Voting against the next war

Cartoon by Terry Wise

The single most disturbing thing about the Republican debate in Iowa last week was the near-obsession among the candidates for a war with Iran. Only two, Ron Paul and Jon Huntsman, appear to be immune to what the remaining candidates believe to be a litmus test for their qualifications to be commander-in-chief, and each tried to outdo the others explaining how many cans of whup-ass they were willing to open up on Iran. In primaries past, candidates had to show their pro-life credentials to be a contender, now its the willingness to commit the country to another bloody, pointless war.
What’s gotten all of the candidates but Paul and Huntsman into fits is the threat that Iran is within weeks, days or minutes, apparently, of developing a nuclear bomb and wiping Israel and the United States off the map. You can forgive knuckleheads like Ricks Perry and Santorum and Michele Bachman for their breathless mania, but Newt Gingrich and Mitt Romney are old enough and smart enough to know better.

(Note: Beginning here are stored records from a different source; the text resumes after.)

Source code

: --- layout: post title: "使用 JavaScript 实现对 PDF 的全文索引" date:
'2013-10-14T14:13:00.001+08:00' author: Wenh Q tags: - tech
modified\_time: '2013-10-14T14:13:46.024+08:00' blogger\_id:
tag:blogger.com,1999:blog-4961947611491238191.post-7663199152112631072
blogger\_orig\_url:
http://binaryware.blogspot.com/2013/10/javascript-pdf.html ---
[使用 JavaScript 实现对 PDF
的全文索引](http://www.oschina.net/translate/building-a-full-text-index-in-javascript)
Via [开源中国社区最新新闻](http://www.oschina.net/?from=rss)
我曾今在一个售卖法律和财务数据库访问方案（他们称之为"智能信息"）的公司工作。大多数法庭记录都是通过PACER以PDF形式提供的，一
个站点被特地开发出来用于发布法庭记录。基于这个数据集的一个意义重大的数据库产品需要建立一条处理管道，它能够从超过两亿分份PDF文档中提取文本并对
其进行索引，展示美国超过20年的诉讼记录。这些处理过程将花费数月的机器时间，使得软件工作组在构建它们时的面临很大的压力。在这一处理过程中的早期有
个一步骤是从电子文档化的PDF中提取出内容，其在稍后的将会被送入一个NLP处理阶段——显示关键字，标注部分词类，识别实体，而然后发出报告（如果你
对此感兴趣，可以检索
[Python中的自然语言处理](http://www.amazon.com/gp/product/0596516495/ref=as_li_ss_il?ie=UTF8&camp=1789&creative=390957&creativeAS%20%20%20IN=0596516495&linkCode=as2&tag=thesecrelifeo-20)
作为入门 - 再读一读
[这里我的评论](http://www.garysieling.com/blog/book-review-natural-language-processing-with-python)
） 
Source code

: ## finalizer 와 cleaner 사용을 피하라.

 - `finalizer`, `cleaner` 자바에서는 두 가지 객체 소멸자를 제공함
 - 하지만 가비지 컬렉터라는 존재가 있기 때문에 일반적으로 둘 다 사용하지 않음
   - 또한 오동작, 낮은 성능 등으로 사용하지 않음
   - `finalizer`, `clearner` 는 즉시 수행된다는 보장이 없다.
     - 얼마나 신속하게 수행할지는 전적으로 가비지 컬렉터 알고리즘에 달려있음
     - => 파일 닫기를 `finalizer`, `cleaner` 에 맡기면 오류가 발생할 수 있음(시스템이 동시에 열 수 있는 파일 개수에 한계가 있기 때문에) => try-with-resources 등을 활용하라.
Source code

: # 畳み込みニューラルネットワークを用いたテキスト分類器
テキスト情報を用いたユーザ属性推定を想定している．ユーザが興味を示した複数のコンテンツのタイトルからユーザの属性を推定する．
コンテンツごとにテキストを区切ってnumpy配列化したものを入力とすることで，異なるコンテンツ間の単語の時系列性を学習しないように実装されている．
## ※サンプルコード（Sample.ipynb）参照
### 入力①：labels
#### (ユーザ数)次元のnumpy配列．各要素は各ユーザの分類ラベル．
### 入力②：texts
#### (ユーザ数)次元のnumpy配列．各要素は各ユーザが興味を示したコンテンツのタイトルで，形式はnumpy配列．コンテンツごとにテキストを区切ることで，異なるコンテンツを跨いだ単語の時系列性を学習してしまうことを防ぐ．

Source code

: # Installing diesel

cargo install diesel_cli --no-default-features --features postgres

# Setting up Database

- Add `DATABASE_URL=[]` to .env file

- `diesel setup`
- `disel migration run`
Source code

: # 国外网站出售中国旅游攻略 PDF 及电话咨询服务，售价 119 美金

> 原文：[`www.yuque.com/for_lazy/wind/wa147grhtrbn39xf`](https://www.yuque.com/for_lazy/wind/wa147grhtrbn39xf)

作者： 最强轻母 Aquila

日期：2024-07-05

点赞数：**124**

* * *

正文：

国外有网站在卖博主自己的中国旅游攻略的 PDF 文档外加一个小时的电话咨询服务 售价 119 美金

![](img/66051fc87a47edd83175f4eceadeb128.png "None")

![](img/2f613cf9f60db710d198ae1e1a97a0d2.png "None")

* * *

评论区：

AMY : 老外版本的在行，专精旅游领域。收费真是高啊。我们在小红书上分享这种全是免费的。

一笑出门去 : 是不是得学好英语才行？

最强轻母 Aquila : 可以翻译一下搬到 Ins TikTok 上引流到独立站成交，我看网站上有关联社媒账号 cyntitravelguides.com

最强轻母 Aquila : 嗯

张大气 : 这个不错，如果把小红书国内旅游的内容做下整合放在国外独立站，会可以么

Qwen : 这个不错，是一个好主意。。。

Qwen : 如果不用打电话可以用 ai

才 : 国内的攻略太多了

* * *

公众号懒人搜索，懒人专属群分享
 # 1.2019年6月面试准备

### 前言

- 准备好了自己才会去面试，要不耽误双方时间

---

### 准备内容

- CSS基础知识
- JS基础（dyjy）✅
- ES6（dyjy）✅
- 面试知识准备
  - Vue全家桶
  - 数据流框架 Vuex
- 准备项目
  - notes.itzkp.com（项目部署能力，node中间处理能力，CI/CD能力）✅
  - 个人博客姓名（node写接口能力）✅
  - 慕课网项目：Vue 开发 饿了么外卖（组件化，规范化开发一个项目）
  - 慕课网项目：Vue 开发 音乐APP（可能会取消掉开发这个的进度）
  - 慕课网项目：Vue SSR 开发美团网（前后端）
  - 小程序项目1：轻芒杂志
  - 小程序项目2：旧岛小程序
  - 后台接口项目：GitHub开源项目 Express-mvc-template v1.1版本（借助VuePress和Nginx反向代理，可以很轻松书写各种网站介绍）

Ever since the Iranian Revolution booted US-backed dictator Shah Mohammad Reza Pahlavi out of power in 1979, politicians, journalists and scientists have repeatedly warned that the end of the world was nigh with consistent enthusiasm and earnestness. Conveniently left out of the dialogue is the fact that both the US and France were providing nuclear technology to the Shah and that the CIA had  developed intelligence that he had diverted some of it into a covert weapons program before his fall.
That Iran develops a nuke is probably inevitable but war with Iran isn’t. Currently, there are nine countries with nuclear weapons; other than the US, no one has ever used them. During the Iowa debate, Michele Bachman turned up the mau-mauing, saying that an Iranian nuke guaranteed mutual assured destruction, but it is just that concept that guarantees that nukes won’t be used against similarly armed rivals. Even nuclear-neighbors Pakistan and India, which loath each other and have warred before, never allowed their conflicts to escalate to the exchange of nukes. If ideological enemies like Hindu India and Muslim Pakistan can refrain from incinerating each other’s cities, realpolitik dictates that Israel and Iran can as well. Unless, of course, either is backed into a corner, which is exactly Ron Paul’s point, and it was evident that he grew impatient, or rather flabbergasted, during the debate by the chickenhawks’ lust for Persian blood.
If you insist on voting for a Republican other than Ron Paul or Jon Huntsman, at least make the effort to ask your candidate how he or she intends to pay for their war with Iran and who they expect to fight it.
The economy is still in the dumpster, we have record high deficits and debt and military manpower and weapons procurement are already being cut to try to stem the flow of red ink. The only sane way to fight this highly-sought after war with Iran is with a draft and a war tax.
Before you pull the trigger on one of the chickenhawk Republican candidates ask yourself if you are ready to see your taxes go up and your spouses, children or grandchildren forced into fighting a futile war that will surely bankrupt the Republic.